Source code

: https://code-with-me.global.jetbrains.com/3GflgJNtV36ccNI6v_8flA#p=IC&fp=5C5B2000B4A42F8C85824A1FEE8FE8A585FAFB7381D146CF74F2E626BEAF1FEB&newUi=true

══════

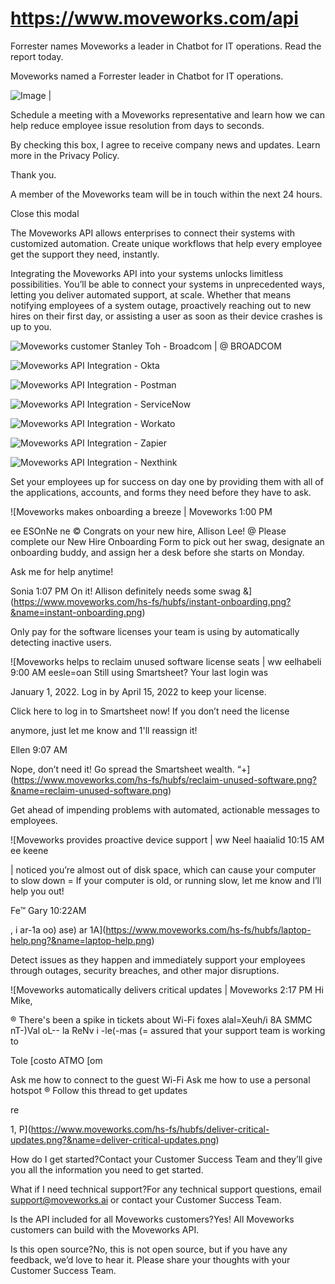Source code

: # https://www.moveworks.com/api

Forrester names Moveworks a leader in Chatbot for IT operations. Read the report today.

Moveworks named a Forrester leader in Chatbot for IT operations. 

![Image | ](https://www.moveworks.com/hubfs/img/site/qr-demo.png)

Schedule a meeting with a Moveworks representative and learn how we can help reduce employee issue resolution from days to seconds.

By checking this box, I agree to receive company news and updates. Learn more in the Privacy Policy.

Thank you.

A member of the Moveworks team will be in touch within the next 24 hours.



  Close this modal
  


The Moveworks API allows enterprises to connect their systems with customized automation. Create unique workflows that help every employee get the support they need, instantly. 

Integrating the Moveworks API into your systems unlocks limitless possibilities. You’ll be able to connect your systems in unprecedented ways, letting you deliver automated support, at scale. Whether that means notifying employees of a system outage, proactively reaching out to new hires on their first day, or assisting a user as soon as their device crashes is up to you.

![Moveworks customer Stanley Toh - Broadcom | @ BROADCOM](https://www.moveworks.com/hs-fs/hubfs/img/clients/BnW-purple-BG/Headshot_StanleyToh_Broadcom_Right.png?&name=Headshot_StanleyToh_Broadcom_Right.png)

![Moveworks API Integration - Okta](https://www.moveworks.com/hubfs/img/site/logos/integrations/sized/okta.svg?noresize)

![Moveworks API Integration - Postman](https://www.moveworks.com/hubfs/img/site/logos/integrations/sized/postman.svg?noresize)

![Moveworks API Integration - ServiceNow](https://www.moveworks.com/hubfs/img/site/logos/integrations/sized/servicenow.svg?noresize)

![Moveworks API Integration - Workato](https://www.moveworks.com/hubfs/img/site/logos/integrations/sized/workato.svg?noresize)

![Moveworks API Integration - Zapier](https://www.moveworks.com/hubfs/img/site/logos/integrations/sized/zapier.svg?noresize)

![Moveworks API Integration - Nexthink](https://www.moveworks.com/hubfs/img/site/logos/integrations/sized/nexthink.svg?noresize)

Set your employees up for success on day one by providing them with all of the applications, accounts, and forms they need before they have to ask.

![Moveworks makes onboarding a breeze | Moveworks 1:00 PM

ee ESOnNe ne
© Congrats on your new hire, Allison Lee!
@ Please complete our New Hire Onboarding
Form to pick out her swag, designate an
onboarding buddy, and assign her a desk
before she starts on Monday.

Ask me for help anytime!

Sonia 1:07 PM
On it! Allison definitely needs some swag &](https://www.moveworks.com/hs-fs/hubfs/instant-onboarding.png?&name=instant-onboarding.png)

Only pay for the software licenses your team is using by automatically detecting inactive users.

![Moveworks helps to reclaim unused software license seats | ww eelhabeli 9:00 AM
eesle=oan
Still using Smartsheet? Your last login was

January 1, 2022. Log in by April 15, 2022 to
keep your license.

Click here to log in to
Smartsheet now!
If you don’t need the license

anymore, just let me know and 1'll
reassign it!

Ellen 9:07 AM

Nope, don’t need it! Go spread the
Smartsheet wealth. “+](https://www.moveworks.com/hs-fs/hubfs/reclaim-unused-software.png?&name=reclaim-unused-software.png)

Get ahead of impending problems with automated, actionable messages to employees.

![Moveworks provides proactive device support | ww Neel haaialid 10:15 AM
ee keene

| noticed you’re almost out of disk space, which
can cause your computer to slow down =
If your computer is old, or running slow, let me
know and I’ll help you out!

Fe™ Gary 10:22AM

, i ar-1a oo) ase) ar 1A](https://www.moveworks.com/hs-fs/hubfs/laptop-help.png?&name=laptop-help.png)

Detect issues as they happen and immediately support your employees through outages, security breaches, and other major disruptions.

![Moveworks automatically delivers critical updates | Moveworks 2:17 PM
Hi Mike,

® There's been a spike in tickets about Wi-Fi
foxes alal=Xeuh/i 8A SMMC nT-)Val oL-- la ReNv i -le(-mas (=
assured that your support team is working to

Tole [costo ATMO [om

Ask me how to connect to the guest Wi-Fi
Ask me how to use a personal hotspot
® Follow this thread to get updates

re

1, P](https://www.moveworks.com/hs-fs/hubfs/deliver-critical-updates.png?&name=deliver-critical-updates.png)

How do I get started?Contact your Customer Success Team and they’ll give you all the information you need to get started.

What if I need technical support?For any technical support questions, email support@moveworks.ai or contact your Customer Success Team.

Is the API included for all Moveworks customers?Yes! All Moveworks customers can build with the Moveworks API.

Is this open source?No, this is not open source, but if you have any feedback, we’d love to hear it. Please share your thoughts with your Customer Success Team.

══════

▶ [Problem requirements]: Beginning at the line above that contains "Ask me for help anytime!", return each line exactly through the line that contains "can cause your", and no others.

▶ [Solution to the problem]:
Ask me for help anytime!

Sonia 1:07 PM
On it! Allison definitely needs some swag &](https://www.moveworks.com/hs-fs/hubfs/instant-onboarding.png?&name=instant-onboarding.png)

Only pay for the software licenses your team is using by automatically detecting inactive users.

![Moveworks helps to reclaim unused software license seats | ww eelhabeli 9:00 AM
eesle=oan
Still using Smartsheet? Your last login was

January 1, 2022. Log in by April 15, 2022 to
keep your license.

Click here to log in to
Smartsheet now!
If you don’t need the license

anymore, just let me know and 1'll
reassign it!

Ellen 9:07 AM

Nope, don’t need it! Go spread the
Smartsheet wealth. “+](https://www.moveworks.com/hs-fs/hubfs/reclaim-unused-software.png?&name=reclaim-unused-software.png)

Get ahead of impending problems with automated, actionable messages to employees.

![Moveworks provides proactive device support | ww Neel haaialid 10:15 AM
ee keene

| noticed you’re almost out of disk space, which
can cause your computer to slow down =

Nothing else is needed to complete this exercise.